» **Exercise objective**
Each line from the first entry to the line with "- **Setup**: Template with parameters", both included, is to be returned unchanged, with any pictures dropped.

··········

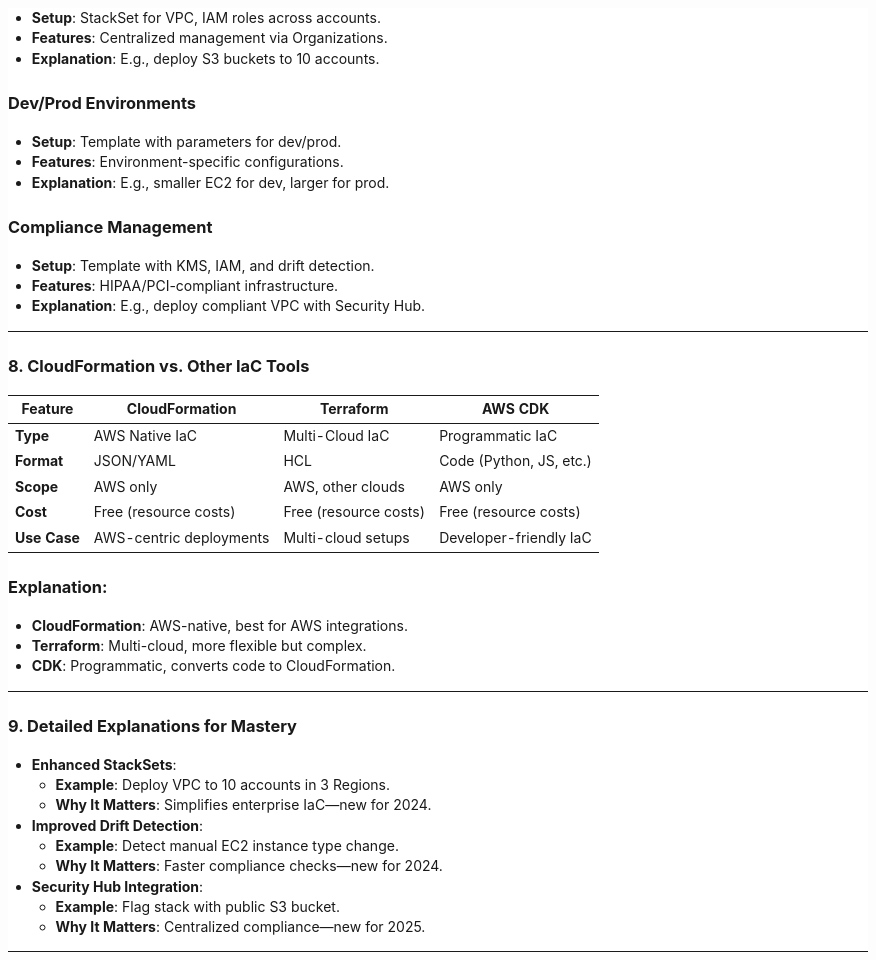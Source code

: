 - **Setup**: StackSet for VPC, IAM roles across accounts.
- **Features**: Centralized management via Organizations.
- **Explanation**: E.g., deploy S3 buckets to 10 accounts.

### **Dev/Prod Environments**

- **Setup**: Template with parameters for dev/prod.
- **Features**: Environment-specific configurations.
- **Explanation**: E.g., smaller EC2 for dev, larger for prod.

### **Compliance Management**

- **Setup**: Template with KMS, IAM, and drift detection.
- **Features**: HIPAA/PCI-compliant infrastructure.
- **Explanation**: E.g., deploy compliant VPC with Security Hub.

---

### **8. CloudFormation vs. Other IaC Tools**

| **Feature** | **CloudFormation** | **Terraform** | **AWS CDK** |
| --- | --- | --- | --- |
| **Type** | AWS Native IaC | Multi-Cloud IaC | Programmatic IaC |
| **Format** | JSON/YAML | HCL | Code (Python, JS, etc.) |
| **Scope** | AWS only | AWS, other clouds | AWS only |
| **Cost** | Free (resource costs) | Free (resource costs) | Free (resource costs) |
| **Use Case** | AWS-centric deployments | Multi-cloud setups | Developer-friendly IaC |

### **Explanation**:

- **CloudFormation**: AWS-native, best for AWS integrations.
- **Terraform**: Multi-cloud, more flexible but complex.
- **CDK**: Programmatic, converts code to CloudFormation.

---

### **9. Detailed Explanations for Mastery**

- **Enhanced StackSets**:
    - **Example**: Deploy VPC to 10 accounts in 3 Regions.
    - **Why It Matters**: Simplifies enterprise IaC—new for 2024.
- **Improved Drift Detection**:
    - **Example**: Detect manual EC2 instance type change.
    - **Why It Matters**: Faster compliance checks—new for 2024.
- **Security Hub Integration**:
    - **Example**: Flag stack with public S3 bucket.
    - **Why It Matters**: Centralized compliance—new for 2025.

---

··········

» **Finished exercise**
Source code

: - **Setup**: StackSet for VPC, IAM roles across accounts.
- **Features**: Centralized management via Organizations.
- **Explanation**: E.g., deploy S3 buckets to 10 accounts.

### **Dev/Prod Environments**

- **Setup**: Template with parameters for dev/prod.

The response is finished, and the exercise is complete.